* TASK REQUIREMENTS:
Print every record exactly, but leave out the pictures.

* PROVIDED DATA:
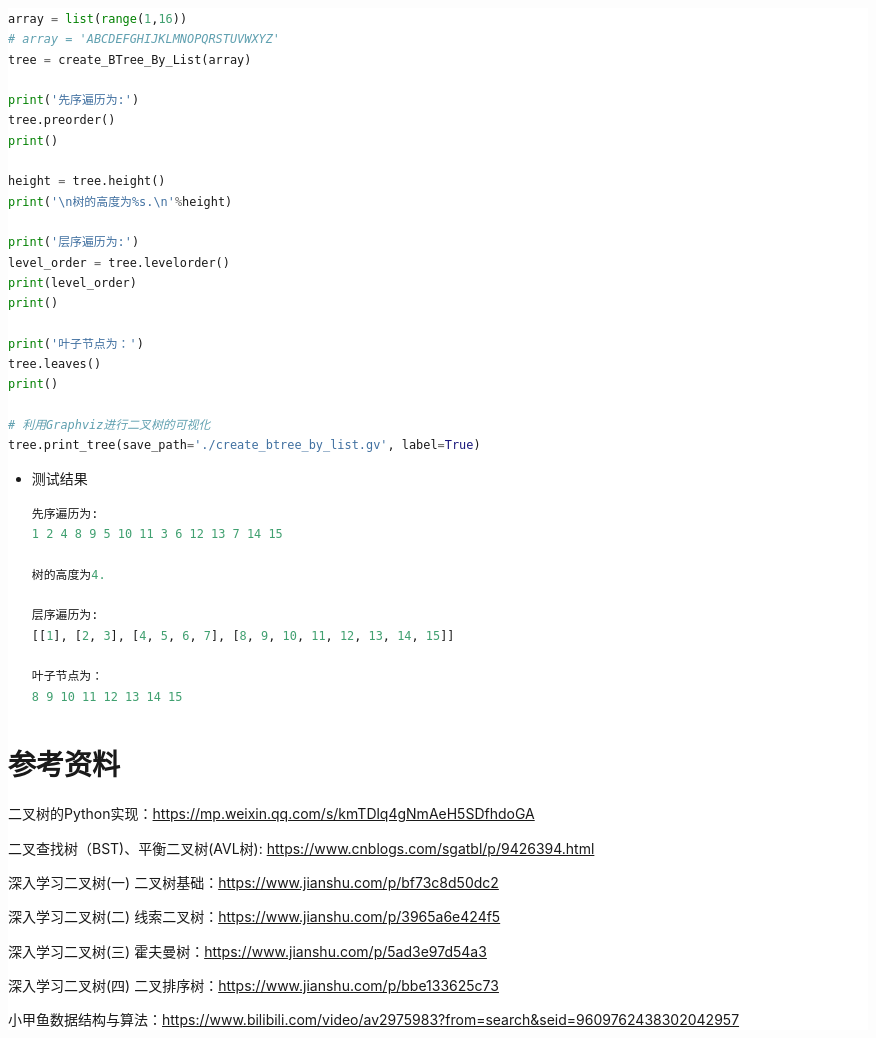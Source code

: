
   ```python
  array = list(range(1,16))
  # array = 'ABCDEFGHIJKLMNOPQRSTUVWXYZ'
  tree = create_BTree_By_List(array)
  
  print('先序遍历为:')
  tree.preorder()
  print()
  
  height = tree.height()
  print('\n树的高度为%s.\n'%height)
  
  print('层序遍历为:')
  level_order = tree.levelorder()
  print(level_order)
  print()
  
  print('叶子节点为：')
  tree.leaves()
  print()
  
  # 利用Graphviz进行二叉树的可视化
  tree.print_tree(save_path='./create_btree_by_list.gv', label=True)
  ```

* 测试结果

  ```python
  先序遍历为:
  1 2 4 8 9 5 10 11 3 6 12 13 7 14 15 
  
  树的高度为4.
  
  层序遍历为:
  [[1], [2, 3], [4, 5, 6, 7], [8, 9, 10, 11, 12, 13, 14, 15]]
  
  叶子节点为：
  8 9 10 11 12 13 14 15 
  ```

  



# 参考资料

二叉树的Python实现：https://mp.weixin.qq.com/s/kmTDlq4gNmAeH5SDfhdoGA

二叉查找树（BST)、平衡二叉树(AVL树): https://www.cnblogs.com/sgatbl/p/9426394.html

深入学习二叉树(一) 二叉树基础：https://www.jianshu.com/p/bf73c8d50dc2

深入学习二叉树(二) 线索二叉树：https://www.jianshu.com/p/3965a6e424f5

深入学习二叉树(三) 霍夫曼树：https://www.jianshu.com/p/5ad3e97d54a3

深入学习二叉树(四) 二叉排序树：https://www.jianshu.com/p/bbe133625c73

 小甲鱼数据结构与算法：https://www.bilibili.com/video/av2975983?from=search&seid=9609762438302042957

* SOLUTION:
Source code

:
   ```python
  array = list(range(1,16))
  # array = 'ABCDEFGHIJKLMNOPQRSTUVWXYZ'
  tree = create_BTree_By_List(array)
  
  print('先序遍历为:')
  tree.preorder()
  print()
  
  height = tree.height()
  print('\n树的高度为%s.\n'%height)
  
  print('层序遍历为:')
  level_order = tree.levelorder()
  print(level_order)
  print()
  
  print('叶子节点为：')
  tree.leaves()
  print()
  
  # 利用Graphviz进行二叉树的可视化
  tree.print_tree(save_path='./create_btree_by_list.gv', label=True)
  ```

* 测试结果

  ```python
  先序遍历为:
  1 2 4 8 9 5 10 11 3 6 12 13 7 14 15 
  
  树的高度为4.
  
  层序遍历为:
  [[1], [2, 3], [4, 5, 6, 7], [8, 9, 10, 11, 12, 13, 14, 15]]
  
  叶子节点为：
  8 9 10 11 12 13 14 15 
  ```

  



# 参考资料

二叉树的Python实现：https://mp.weixin.qq.com/s/kmTDlq4gNmAeH5SDfhdoGA

二叉查找树（BST)、平衡二叉树(AVL树): https://www.cnblogs.com/sgatbl/p/9426394.html

深入学习二叉树(一) 二叉树基础：https://www.jianshu.com/p/bf73c8d50dc2

深入学习二叉树(二) 线索二叉树：https://www.jianshu.com/p/3965a6e424f5

深入学习二叉树(三) 霍夫曼树：https://www.jianshu.com/p/5ad3e97d54a3

深入学习二叉树(四) 二叉排序树：https://www.jianshu.com/p/bbe133625c73

 小甲鱼数据结构与算法：https://www.bilibili.com/video/av2975983?from=search&seid=9609762438302042957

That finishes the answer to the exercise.